The main reason why you need to limit end-users on Windows and Mac computers is the same – much longer periods of stable, guaranteed work with less maintenance overheads.
Recently i see more and more companies which ignores that principle. Mindlessly MacOS is considered as more stable and protected by default without any needs in extra efforts. But if you don’t deprive end-user rights for full system configuration as you do for Windows computers you can get really bad problems. The most unpleasant one is when you got a blocked computer with unknown EFI firmware password. On modern models of imac, macbook it’s hard to reset forgotten password for firmware. This password is easy to setup, but to reset you maybe need to send your computer to Apple service center, if only you don’t like to open your macbook and re-program EFI chip yourself (this password appears before boot menu, blocking booting from network/internet, dvd/usbflash disk/internal hard drive, so you cannot just re-format, re-image your hard disk to get rid off it). Usually a such situation happens when MacOS computer changes owner (who maybe was fired with conflict, but more often it’s just neglect of previous owner who changed and forgot password). Anybody who wants deliberately to spoil your life can do it easily, so your computer far from any Apple center becomes just a expensive piece of brick, almost irrepairable. And Time Machine provides no help.

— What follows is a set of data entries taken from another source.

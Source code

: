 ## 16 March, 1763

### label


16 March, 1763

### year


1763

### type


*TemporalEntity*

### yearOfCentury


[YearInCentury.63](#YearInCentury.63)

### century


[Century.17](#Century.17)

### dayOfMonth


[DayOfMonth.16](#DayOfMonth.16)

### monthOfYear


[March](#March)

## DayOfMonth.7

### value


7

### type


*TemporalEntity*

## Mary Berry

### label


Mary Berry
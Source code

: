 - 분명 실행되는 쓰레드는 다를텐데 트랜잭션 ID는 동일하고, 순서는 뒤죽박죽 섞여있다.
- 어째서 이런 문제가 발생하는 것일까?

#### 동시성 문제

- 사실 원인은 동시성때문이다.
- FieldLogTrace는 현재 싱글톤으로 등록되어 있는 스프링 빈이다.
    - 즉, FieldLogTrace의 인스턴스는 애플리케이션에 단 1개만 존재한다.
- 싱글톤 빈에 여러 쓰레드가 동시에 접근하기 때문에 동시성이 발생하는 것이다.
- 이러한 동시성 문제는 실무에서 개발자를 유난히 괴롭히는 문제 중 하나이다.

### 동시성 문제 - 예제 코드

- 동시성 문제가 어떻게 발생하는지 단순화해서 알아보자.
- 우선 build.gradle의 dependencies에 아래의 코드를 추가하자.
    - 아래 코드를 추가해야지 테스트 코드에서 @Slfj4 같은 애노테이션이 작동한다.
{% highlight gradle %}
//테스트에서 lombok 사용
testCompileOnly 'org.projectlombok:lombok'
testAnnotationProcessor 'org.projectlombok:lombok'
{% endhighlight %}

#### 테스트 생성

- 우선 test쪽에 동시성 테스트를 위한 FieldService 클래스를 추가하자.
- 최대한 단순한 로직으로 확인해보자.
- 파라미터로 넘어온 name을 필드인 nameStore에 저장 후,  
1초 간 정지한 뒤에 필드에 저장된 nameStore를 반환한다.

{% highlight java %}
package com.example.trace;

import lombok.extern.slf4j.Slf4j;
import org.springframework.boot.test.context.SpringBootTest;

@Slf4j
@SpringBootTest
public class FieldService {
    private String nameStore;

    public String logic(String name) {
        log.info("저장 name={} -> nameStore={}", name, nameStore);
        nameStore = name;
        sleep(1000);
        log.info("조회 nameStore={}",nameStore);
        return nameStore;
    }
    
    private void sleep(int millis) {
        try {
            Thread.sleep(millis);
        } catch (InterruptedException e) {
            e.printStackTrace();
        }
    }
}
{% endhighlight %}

That’s why you integrate your Mac computers with Windows infrastructure leaving administrator access only for your company System Administrators (btw for free, using builtin MacOS features). What’s the benefit? Now you can create AD user in ADUC and login using it into your MacOS, so you can access your Windows environment resources (for example file, print servers). When you change your password in MacOS you also change it in AD and opposite is true. The same as with windows PC, there is new MacOS computer accounts in AD, Domain Admins becomes automatically MacOS local administrators (but i recommend for this to create in AD special dedicated security group MacosAdmins, not Domain Admins) Without AD integration you need to create MacOS accounts with Administrator role and with own password for each MacOS computer; now you can centrally change password only once – not for each MacOS local admin; to delegate management of all MacOS computers for new user – you need only add this AD user account into MacosAdmins AD security group (instead of creation of other admin user for each MacOS computer)
With company approved official “backdoor” 🙂 thru AD administrators you never lose ownership of your MacOS computer even temporarily. Crooks cannot use excessive end-user permissions to install trojan programs, end-users cannot accidentally damage the system installing suspicious games, nobody can setup EFI password without permission, registration/documentation of this action. The above integration returns back your MacOS assets for better management, security control, monitoring, optimized usage, compliance with company IT policies.
Even if you don’t use tools like Group Policy for MacOS (usually not free), above mentioned free integration will considerably harden, make more manageable your mixed Windows and MacOS environment. Just add builtin MacOS screen sharing/vnc, remote access/ssh and other small features (if you need to be able to install on demand remotely software for your MacOS users, to share end-user desktop for tutoring and so on pls consider Teamviewer/free or Apple Remote Desktop, Dameware products).